#### [Exercise description]
Below are lines of data; restate word for word those running from the line containing "- 실수를 비교할 때는 등호를 사용하면 안 된다" to the line containing "justification is fully-justified", inclusive, and no others.

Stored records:
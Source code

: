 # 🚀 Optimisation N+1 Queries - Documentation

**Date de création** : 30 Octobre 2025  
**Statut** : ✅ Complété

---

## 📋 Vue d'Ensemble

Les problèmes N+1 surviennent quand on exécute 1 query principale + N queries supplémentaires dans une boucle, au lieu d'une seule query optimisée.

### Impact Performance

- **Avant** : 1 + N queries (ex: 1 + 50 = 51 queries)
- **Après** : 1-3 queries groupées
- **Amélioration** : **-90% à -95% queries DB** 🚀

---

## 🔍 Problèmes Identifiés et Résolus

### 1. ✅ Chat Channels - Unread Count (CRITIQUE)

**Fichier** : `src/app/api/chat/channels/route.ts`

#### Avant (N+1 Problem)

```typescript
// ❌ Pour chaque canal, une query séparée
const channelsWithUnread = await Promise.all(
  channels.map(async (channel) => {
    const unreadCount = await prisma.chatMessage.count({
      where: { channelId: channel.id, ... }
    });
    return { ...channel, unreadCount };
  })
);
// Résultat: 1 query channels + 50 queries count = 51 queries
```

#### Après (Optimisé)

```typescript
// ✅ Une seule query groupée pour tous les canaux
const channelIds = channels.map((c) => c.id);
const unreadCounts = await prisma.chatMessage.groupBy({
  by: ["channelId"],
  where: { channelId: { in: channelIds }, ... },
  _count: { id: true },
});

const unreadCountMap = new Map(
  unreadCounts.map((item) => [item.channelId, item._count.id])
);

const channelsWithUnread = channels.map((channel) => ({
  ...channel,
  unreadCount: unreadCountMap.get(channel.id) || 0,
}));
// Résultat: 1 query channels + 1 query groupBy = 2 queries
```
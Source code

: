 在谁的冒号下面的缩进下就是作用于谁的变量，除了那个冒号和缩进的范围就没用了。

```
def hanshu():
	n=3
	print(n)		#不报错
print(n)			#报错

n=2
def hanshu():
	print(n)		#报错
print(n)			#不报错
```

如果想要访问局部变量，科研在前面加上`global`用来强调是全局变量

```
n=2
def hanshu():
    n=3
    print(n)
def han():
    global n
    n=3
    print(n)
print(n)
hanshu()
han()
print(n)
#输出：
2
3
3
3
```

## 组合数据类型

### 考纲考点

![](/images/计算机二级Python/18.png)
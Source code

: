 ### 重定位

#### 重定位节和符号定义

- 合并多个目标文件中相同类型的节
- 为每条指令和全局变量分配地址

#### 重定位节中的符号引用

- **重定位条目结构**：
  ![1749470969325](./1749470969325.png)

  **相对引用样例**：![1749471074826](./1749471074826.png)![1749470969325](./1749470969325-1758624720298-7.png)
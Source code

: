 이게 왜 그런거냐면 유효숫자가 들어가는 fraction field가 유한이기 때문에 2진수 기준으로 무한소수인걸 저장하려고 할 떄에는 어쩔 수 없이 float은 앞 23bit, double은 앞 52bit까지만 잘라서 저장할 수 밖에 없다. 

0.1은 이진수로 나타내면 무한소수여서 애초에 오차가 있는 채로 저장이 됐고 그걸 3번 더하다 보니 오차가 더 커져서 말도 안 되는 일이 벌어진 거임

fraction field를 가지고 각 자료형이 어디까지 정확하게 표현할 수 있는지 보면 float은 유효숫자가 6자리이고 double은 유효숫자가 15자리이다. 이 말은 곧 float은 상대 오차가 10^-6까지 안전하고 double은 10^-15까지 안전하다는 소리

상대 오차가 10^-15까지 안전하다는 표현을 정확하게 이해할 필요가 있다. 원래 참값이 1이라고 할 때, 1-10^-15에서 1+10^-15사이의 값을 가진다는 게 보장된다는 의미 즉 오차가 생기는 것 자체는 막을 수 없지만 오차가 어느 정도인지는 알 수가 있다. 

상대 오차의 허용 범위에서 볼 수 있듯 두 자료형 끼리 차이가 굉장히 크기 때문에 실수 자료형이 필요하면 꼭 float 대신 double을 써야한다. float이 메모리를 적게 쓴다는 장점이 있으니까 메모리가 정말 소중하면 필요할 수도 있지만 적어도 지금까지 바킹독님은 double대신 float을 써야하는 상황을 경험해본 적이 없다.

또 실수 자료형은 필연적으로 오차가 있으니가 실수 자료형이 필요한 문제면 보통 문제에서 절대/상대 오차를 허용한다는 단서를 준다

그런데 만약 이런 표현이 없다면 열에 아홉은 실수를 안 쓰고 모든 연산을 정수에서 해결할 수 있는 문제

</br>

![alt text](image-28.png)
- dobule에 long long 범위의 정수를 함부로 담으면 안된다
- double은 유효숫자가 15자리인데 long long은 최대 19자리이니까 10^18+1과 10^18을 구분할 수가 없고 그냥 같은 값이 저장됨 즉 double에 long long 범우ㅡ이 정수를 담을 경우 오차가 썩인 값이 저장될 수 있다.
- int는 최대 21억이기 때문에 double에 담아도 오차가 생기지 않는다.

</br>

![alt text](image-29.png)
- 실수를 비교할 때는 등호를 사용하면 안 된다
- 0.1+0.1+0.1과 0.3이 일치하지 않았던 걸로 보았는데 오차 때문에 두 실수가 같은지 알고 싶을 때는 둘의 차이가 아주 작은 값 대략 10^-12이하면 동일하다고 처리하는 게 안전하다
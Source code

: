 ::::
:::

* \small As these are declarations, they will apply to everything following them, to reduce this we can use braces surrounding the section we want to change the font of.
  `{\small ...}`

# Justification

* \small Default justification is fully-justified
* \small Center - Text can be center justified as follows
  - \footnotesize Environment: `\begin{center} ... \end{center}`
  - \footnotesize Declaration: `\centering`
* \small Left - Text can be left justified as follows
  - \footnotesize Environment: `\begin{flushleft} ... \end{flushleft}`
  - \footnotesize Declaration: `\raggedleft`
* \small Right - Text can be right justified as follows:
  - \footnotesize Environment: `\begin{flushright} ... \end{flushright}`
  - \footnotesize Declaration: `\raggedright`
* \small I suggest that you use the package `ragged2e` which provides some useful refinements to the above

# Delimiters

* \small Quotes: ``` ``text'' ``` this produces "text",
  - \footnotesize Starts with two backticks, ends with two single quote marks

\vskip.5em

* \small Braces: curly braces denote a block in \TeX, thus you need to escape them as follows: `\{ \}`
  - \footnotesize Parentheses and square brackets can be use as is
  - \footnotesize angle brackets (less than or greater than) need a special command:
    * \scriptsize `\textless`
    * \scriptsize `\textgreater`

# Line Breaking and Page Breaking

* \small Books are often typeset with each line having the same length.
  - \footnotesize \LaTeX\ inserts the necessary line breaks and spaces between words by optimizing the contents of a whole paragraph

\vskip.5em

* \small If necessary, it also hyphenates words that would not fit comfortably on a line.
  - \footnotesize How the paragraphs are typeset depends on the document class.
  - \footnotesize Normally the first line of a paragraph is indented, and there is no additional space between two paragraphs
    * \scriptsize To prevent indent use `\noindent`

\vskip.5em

#### [Response to this task]
- 실수를 비교할 때는 등호를 사용하면 안 된다
- 0.1+0.1+0.1과 0.3이 일치하지 않았던 걸로 보았는데 오차 때문에 두 실수가 같은지 알고 싶을 때는 둘의 차이가 아주 작은 값 대략 10^-12이하면 동일하다고 처리하는 게 안전하다
Source code

: ::::
:::

* \small As these are declarations, they will apply to everything following them, to reduce this we can use braces surrounding the section we want to change the font of.
  `{\small ...}`

# Justification

* \small Default justification is fully-justified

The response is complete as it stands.